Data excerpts
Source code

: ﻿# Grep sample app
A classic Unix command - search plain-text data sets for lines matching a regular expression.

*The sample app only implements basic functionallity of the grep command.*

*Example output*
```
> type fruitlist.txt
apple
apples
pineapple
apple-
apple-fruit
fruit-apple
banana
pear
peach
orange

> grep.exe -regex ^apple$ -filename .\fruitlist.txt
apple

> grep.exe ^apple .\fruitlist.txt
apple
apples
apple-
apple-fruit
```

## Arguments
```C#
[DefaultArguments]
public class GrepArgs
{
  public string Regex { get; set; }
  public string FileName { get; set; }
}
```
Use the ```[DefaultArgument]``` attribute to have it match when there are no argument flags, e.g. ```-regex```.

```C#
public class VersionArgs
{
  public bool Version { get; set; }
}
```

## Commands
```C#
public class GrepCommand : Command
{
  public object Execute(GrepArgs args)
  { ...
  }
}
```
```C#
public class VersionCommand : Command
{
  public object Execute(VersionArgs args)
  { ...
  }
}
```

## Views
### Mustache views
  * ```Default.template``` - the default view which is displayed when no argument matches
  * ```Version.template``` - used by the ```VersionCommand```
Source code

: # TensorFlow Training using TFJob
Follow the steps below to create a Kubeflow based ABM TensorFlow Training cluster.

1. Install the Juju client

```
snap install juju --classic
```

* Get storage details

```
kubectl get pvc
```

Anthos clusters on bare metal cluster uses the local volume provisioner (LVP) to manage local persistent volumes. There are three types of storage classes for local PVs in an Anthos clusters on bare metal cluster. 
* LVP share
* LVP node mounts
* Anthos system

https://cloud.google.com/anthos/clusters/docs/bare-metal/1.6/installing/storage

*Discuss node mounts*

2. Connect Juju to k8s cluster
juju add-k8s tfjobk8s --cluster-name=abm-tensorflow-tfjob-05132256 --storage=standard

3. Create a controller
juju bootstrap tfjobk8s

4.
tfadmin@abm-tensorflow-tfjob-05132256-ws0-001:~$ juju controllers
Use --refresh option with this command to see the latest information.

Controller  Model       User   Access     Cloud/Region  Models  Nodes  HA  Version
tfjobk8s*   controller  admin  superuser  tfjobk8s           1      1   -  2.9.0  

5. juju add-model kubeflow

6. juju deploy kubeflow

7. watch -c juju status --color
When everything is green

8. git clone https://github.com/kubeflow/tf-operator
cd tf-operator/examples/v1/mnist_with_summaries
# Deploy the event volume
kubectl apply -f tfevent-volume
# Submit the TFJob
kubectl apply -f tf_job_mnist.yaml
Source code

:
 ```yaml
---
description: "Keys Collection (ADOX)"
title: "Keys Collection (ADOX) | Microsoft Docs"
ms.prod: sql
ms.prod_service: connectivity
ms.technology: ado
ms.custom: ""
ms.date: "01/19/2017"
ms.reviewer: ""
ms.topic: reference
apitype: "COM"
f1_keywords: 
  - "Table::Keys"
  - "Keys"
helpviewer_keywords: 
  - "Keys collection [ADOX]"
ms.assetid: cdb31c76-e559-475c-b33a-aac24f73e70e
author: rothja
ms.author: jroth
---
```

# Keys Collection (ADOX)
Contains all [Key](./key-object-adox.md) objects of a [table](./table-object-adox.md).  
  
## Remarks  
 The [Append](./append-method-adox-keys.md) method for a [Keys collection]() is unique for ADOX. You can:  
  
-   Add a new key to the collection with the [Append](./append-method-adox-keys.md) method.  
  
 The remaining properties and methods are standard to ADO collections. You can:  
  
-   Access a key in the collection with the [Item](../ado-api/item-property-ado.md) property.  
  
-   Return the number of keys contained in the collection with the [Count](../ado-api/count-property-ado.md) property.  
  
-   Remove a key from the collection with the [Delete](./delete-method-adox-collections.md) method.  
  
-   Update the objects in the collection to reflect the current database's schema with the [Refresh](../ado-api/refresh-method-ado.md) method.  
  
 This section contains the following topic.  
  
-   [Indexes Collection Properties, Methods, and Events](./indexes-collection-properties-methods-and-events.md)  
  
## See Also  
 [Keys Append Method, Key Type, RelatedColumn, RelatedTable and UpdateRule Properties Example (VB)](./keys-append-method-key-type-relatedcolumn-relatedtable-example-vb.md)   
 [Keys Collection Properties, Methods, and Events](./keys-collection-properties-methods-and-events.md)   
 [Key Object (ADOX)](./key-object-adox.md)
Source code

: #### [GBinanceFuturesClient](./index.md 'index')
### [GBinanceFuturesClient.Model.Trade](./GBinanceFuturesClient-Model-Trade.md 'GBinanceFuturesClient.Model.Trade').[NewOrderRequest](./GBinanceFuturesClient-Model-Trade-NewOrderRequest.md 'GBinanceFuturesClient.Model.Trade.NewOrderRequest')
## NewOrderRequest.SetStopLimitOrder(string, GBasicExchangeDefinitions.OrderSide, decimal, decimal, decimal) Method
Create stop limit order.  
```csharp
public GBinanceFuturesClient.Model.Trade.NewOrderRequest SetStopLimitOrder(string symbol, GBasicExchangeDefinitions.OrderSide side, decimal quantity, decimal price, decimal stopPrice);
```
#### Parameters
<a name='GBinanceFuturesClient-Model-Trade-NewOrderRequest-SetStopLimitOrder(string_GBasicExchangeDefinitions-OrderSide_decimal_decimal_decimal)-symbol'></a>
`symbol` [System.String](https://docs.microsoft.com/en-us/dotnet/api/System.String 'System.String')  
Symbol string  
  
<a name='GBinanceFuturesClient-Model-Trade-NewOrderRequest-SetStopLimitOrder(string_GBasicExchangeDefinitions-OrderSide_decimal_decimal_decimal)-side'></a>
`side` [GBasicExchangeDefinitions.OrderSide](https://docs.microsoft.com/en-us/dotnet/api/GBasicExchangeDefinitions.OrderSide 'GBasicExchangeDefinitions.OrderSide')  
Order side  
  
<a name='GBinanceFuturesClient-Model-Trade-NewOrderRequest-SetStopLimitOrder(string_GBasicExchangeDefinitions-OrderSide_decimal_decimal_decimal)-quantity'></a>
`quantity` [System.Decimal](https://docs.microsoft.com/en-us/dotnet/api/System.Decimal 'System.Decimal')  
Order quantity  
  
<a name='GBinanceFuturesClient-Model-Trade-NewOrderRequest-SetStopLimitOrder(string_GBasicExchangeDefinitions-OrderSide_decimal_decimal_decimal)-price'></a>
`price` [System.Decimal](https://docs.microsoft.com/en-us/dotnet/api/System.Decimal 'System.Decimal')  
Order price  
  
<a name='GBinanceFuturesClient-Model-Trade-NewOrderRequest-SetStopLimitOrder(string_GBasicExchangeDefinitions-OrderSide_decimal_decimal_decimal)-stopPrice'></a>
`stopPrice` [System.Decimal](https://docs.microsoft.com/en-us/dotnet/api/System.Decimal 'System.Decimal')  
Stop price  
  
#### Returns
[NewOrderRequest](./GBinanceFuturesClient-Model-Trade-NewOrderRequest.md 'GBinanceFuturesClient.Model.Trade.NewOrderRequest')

--

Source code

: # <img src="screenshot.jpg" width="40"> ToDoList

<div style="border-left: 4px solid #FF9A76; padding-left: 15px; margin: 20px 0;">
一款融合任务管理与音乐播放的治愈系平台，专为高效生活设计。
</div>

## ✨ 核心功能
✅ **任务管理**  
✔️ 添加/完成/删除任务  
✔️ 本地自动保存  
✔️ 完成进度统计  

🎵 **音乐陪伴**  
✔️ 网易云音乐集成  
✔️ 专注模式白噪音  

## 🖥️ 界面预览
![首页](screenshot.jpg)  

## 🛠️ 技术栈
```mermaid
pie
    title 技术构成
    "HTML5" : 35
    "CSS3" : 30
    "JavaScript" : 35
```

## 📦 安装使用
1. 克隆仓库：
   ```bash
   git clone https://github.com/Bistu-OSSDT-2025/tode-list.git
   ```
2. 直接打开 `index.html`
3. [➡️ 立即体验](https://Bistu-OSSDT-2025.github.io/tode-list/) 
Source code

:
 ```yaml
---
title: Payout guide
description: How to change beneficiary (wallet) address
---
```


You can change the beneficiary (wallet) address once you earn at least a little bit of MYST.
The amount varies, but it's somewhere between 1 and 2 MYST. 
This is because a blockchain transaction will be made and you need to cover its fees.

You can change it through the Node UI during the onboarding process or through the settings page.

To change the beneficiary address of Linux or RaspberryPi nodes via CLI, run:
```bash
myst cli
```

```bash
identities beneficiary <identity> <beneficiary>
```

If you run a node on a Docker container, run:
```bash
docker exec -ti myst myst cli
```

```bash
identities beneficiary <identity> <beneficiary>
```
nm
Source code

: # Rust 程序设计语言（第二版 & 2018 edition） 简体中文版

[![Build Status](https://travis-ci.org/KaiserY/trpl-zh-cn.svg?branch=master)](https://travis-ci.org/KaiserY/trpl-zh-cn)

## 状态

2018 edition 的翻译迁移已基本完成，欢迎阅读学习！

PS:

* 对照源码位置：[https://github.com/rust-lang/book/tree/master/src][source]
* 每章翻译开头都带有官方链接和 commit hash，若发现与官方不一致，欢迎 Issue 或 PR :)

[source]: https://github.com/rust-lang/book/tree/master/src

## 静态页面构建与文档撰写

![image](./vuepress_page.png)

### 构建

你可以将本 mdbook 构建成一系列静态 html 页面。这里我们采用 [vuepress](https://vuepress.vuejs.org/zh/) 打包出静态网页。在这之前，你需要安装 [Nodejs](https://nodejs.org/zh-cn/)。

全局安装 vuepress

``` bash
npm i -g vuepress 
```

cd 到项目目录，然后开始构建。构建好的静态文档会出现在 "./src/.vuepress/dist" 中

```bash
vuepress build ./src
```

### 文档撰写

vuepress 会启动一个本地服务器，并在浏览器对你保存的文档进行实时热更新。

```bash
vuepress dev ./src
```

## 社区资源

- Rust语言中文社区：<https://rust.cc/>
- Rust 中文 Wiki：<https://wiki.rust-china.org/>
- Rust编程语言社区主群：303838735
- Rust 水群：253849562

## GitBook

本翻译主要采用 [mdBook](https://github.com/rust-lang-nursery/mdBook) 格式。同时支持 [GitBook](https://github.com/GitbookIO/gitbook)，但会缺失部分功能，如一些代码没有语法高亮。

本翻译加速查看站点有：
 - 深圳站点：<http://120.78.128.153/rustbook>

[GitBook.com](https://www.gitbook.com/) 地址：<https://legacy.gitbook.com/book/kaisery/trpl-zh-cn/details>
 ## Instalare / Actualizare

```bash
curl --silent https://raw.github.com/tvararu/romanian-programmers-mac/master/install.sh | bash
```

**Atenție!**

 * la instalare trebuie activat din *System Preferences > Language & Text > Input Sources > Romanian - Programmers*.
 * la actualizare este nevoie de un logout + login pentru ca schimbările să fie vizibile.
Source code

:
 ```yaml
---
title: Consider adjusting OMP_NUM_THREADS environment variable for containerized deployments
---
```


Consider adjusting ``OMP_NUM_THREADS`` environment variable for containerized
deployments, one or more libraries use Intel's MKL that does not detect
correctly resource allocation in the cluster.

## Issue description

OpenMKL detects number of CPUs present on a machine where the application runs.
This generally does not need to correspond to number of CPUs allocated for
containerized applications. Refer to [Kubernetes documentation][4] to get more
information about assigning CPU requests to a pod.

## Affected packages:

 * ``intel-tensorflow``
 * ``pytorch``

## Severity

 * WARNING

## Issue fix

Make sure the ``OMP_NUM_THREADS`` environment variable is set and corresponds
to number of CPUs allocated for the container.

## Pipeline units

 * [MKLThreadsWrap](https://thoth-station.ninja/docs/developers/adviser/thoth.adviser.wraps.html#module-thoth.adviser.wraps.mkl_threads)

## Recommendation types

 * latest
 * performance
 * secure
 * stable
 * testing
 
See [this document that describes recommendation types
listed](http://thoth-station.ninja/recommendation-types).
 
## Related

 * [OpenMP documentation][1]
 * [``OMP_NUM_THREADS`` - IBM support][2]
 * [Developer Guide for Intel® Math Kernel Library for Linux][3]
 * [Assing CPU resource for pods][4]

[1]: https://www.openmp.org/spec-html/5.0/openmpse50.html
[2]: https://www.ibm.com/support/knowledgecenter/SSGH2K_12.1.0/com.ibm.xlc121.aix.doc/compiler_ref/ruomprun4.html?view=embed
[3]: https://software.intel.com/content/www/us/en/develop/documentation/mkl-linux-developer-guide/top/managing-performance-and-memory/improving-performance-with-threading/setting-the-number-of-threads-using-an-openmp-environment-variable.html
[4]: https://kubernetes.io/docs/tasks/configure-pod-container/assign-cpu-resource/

▸ **Problem to solve**
Set down precisely the lines above between the line holding "decimal, decimal) Method" and the line holding "Order quantity", inclusive, and nothing beyond them.

▸ **Solution to this problem**
## NewOrderRequest.SetStopLimitOrder(string, GBasicExchangeDefinitions.OrderSide, decimal, decimal, decimal) Method
Create stop limit order.  
```csharp
public GBinanceFuturesClient.Model.Trade.NewOrderRequest SetStopLimitOrder(string symbol, GBasicExchangeDefinitions.OrderSide side, decimal quantity, decimal price, decimal stopPrice);
```
#### Parameters
<a name='GBinanceFuturesClient-Model-Trade-NewOrderRequest-SetStopLimitOrder(string_GBasicExchangeDefinitions-OrderSide_decimal_decimal_decimal)-symbol'></a>
`symbol` [System.String](https://docs.microsoft.com/en-us/dotnet/api/System.String 'System.String')  
Symbol string  
  
<a name='GBinanceFuturesClient-Model-Trade-NewOrderRequest-SetStopLimitOrder(string_GBasicExchangeDefinitions-OrderSide_decimal_decimal_decimal)-side'></a>
`side` [GBasicExchangeDefinitions.OrderSide](https://docs.microsoft.com/en-us/dotnet/api/GBasicExchangeDefinitions.OrderSide 'GBasicExchangeDefinitions.OrderSide')  
Order side  
  
<a name='GBinanceFuturesClient-Model-Trade-NewOrderRequest-SetStopLimitOrder(string_GBasicExchangeDefinitions-OrderSide_decimal_decimal_decimal)-quantity'></a>
`quantity` [System.Decimal](https://docs.microsoft.com/en-us/dotnet/api/System.Decimal 'System.Decimal')  
Order quantity  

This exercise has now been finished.